Finite temperature effects in Coulomb blockade quantum dots and signatures of spectral scrambling
Y. Alhassid, S. Malhotra

TL;DR
This paper investigates how temperature influences conductance peak fluctuations in Coulomb blockade quantum dots, highlighting the role of spectral scrambling due to electron interactions and matching recent experimental observations.
Contribution
It introduces a theoretical framework using discrete Gaussian processes to analyze spectral scrambling effects on temperature-dependent conductance fluctuations in quantum dots.
Findings
Spectral scrambling affects the temperature dependence of peak spacing fluctuations.
Saturation in peak-to-peak correlator temperature dependence is observed.

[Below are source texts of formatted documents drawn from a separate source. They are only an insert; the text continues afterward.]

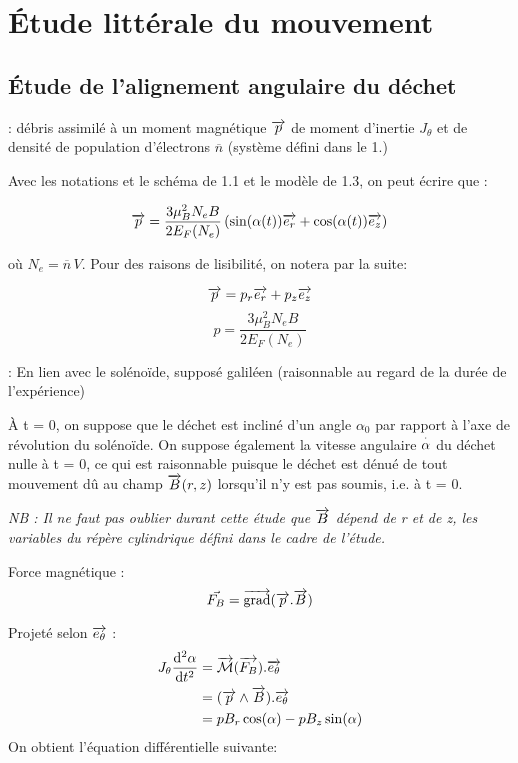 \section{Étude littérale du mouvement}
\subsection{Étude de l'alignement angulaire du déchet}

: {débris assimilé à un moment magnétique $\overrightarrow{p}$ de moment d'inertie $J_\theta$ et de densité de population d'électrons $\overline{n}$ (système défini dans le 1.)}

Avec les notations et le schéma de 1.1 et le modèle de 1.3, on peut écrire que :

$$\overrightarrow{p} = \frac{3\mu_B^2 N_e B}{2 E_F(N_e)} \left(\sin(\alpha(t)) \overrightarrow{e_r} + \cos(\alpha(t)) \overrightarrow{e_z}\right) $$

où $N_e = \overline{n}\, V$. Pour des raisons de lisibilité, on notera par la suite:

$$\overrightarrow{p} = p_r \overrightarrow{e_r} + p_z \overrightarrow{e_z}$$
$$p = \frac{3\mu_B^2 N_e B}{2 E_F(N_e)}$$

: En lien avec le solénoïde, supposé galiléen (raisonnable au regard de la durée de l'expérience)


À t = 0, on suppose que le déchet est incliné d'un angle $\alpha_0$ par rapport à l'axe de révolution du solénoïde. On suppose également la vitesse angulaire $\overset{\cdot}{\alpha}$ du déchet nulle à t = 0, ce qui est raisonnable puisque le déchet est dénué de tout mouvement dû au champ $\overrightarrow{B}(r,z)$ lorsqu'il n'y est pas soumis, i.e. à t = 0.


\emph{NB : Il ne faut pas oublier durant cette étude que $\overrightarrow{B}$ dépend de r et de z, les variables du répère cylindrique défini dans le cadre de l'étude.}

Force magnétique :
$$\vec{F_B} = \overrightarrow{\text{grad}}(\overrightarrow{p}.\overrightarrow{B})$$


Projeté selon $\overrightarrow{e_\theta}$ :
\begin{align*}
J_\theta \frac{\mathrm{d^2}\alpha}{\mathrm{d}t^2} &= \overrightarrow{\mathcal{M}}(\overrightarrow{F_B}) . \overrightarrow{e_\theta} \\
&= (\overrightarrow{p} \wedge \overrightarrow{B}).\overrightarrow{e_\theta}\\
&= pB_r \cos(\alpha) - pB_z\sin(\alpha)
\end{align*}
\newpage
On obtient l'équation différentielle suivante:

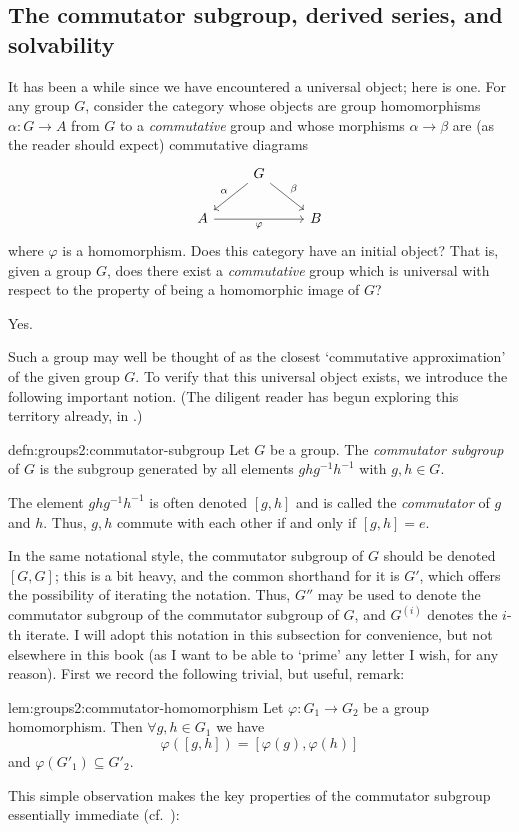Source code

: \subsection{The commutator subgroup, derived series, and solvability}
\label{subsec:groups2:the-commutator-subgroup-derived-series-and-solvability}
It has been a while since we have encountered a universal object; here
is one. For any group $G$, consider the category whose objects are
group homomorphisms $\alpha : G \to A$ from $G$ to a
\emph{commutative} group and whose morphisms $\alpha \to \beta$ are
(as the reader should expect) commutative diagrams
\[
  \begin{tikzcd}
    & G \arrow[dl, "\alpha"'] \arrow[dr, "\beta"] & \\
    A \arrow[rr, "\varphi"'] & & B
  \end{tikzcd}
\]
where $\varphi$ is a homomorphism.  Does this category have an initial
object? That is, given a group $G$, does there exist a
\emph{commutative} group which is universal with respect to the
property of being a homomorphic image of $G$?

Yes.

Such a group may well be thought of as the closest `commutative
approximation' of the given group $G$. To verify that this universal
object exists, we introduce the following important notion. (The
diligent reader has begun exploring this territory already, in
.)
\begin{defn}{}{defn:groups2:commutator-subgroup}
  Let $G$ be a group. The \emph{commutator subgroup} of $G$ is the
  subgroup generated by all elements $ghg^{-1}h^{-1}$ with
  $g, h \in G$.
\end{defn}
The element $ghg^{-1}h^{-1}$ is often denoted $[g,h]$ and is called
the \emph{commutator} of $g$ and $h$. Thus, $g, h$ commute with each
other if and only if $[g,h] = e$.

In the same notational style, the commutator subgroup of $G$ should be
denoted $[G,G]$; this is a bit heavy, and the common shorthand for it
is $G'$, which offers the possibility of iterating the notation. Thus,
$G''$ may be used to denote the commutator subgroup of the commutator
subgroup of $G$, and $G^{(i)}$ denotes the $i$-th iterate. I will
adopt this notation in this subsection for convenience, but not
elsewhere in this book (as I want to be able to `prime' any letter I
wish, for any reason).  First we record the following trivial, but
useful, remark:

\begin{lem}{}{lem:groups2:commutator-homomorphism}
  Let $\varphi : G_1 \to G_2$ be a group homomorphism. Then
  $\forall g, h \in G_1$ we have
  \[
    \varphi([g,h]) = [\varphi(g), \varphi(h)]
  \]
  and $\varphi(G'_1) \subseteq G'_2$.
\end{lem}
This simple observation makes the key properties of the commutator
subgroup essentially immediate (cf.\
):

Theoretical results align with recent experimental data.
Abstract
The conductance in Coulomb blockade quantum dots exhibits sharp peaks whose spacings fluctuate with the number of electrons. We derive the temperature-dependence of these fluctuations in the statistical regime and compare with recent experimental results. The scrambling due to Coulomb interactions of the single-particle spectrum with the addition of an electron to the dot is shown to affect the temperature-dependence of the peak spacing fluctuations. Spectral scrambling also leads to saturation in the temperature dependence of the peak-to-peak correlator, in agreement with recent experimental results. The signatures of scrambling are derived using discrete Gaussian processes, which generalize the Gaussian ensembles of random matrices to systems that depend on a discrete parameter -- in this case, the number of electrons in the dot.